A cloth mask is like permanently attaching your face to your inner elbow. It achieves that benefit. It will not protect you from getting COVID-19, and it won’t make your face perfectly non-transmitting. But it will take what was a shotgun and turn it into a dribble, and that’s something, especially if magnified by the whole population. UCLA emergency room physician Dr. Mark Morocco says, “we think maybe 25% of people actively expelling COVID are totally asymptomatic — they don’t even know they are sick. If you are one of these, this might save your family from getting it.” So, for the purposes recommended by the CDC and many local governments, virtually any mask will do. In fact, comfort is more important than filtering, because if you don’t wear it (hard to breathe through, uncomfortable, etc) it’s useless. For that matter, fashion is also a factor. If you are excited to wear your fun mask in public, you’re more likely to do so consistently. This is as much a behavior issue as a medical/physics one. That’s why we decided to make our cloth masks fun.

Wearing masks can have several psychological and behavioral benefits as well:

  • It reminds you not to touch your face
  • If you do touch your face, the mask keeps your hands from actually touching your nose and mouth. Arguably this enhances the value of frequent hand-washing, by preventing some of your re-infection episodes
  • It reminds you to take the situation seriously – if you have to put on a mask, do you really need to go out there today?
  • It sends a bonding cultural message – if you look around and see everyone wearing a mask, you know we’re all in this together.

Dr. Morocco notes, “Covid gets into you through your nose, mouth and eyes — so a mask (and glasses) keep you from touching the places that are ‘doorways’ for the virus. You might touch a surface that someone has coughed on 3 hours ago. Now the virus is on your hands, your nose itches…and the mask keeps that virus from walking through the door,” by keeping you from touching your nose or mouth.

One team did some experiments that are testing not just particle filtering but also breathability.

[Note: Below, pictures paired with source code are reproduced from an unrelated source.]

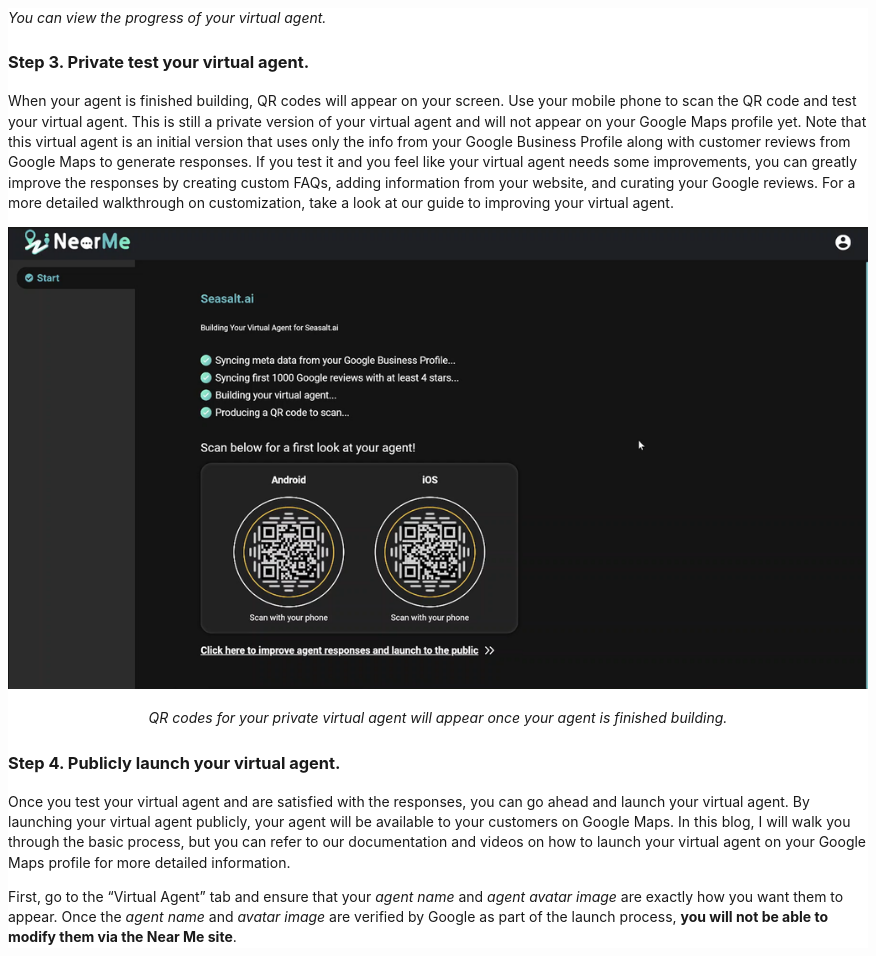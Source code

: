 *You can view the progress of your virtual agent.*
</center>

### Step 3. Private test your virtual agent.

When your agent is finished building, QR codes will appear on your screen. Use your mobile phone to scan the QR code and test your virtual agent. This is still a private version of your virtual agent and will not appear on your Google Maps profile yet. Note that this virtual agent is an initial version that uses only the info from your Google Business Profile along with customer reviews from Google Maps to generate responses.  If you test it and you feel like your virtual agent needs some improvements, you can greatly improve the responses by creating custom FAQs, adding information from your website, and curating your Google reviews. For a more detailed walkthrough on customization, take a look at our guide to improving your virtual agent. 

<center>
<img src="/images/blog/13-launch-your-virtual-agent-on-Google-Maps-with-Near-Me-Messaging/6-agent-built.png" alt=""/>

*QR codes for your private virtual agent will appear once your agent is finished building.*
</center>

### Step 4. Publicly launch your virtual agent.


Once you test your virtual agent and are satisfied with the responses, you can go ahead and launch your virtual agent. By launching your virtual agent publicly, your agent will be available to your customers on Google Maps. In this blog, I will walk you through the basic process, but you can refer to our documentation and videos on how to launch your virtual agent on your Google Maps profile for more detailed information. 

First, go to the “Virtual Agent” tab and ensure that your *agent name* and *agent avatar image* are exactly how you want them to appear. Once the *agent name* and *avatar image* are verified by Google as part of the launch process, **you will not be able to modify them via the Near Me site**.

But, as discussed above, particle filtering isn’t really the goal here, it’s airflow speed reduction (and with that air, the particles in it). Based on this article and similar tests we researched, we decided that 100% cotton jersey fabric was one of the best choices for the desired result.
Lots of folks are sharing info about which fabrics block or filter the highest % of particles, arguing about which ones may or may not filter particles as small as COVID-19, etc. But most of this is moot for the general population. Even N95 masks won’t help you if you don’t wear them properly (perfect fit, never touch them, discard once potentially infected, etc):

Plus, we strongly encourage you not to buy N95 masks, as there is a shortage of them, and we need to save them for our medical professionals.
Instead, get something comfortable, fun, personal. Get a mask you will enjoy wearing, and wear it consistently to help prevent infecting others. Get a washable mask, and actually wash it regularly. Just know that these masks are not designed to protect you, and offer no specific guaranteed protection against any particular particle or other item. We’re just following the CDC and other researchers’ guidelines the best we can. Let’s stay healthy!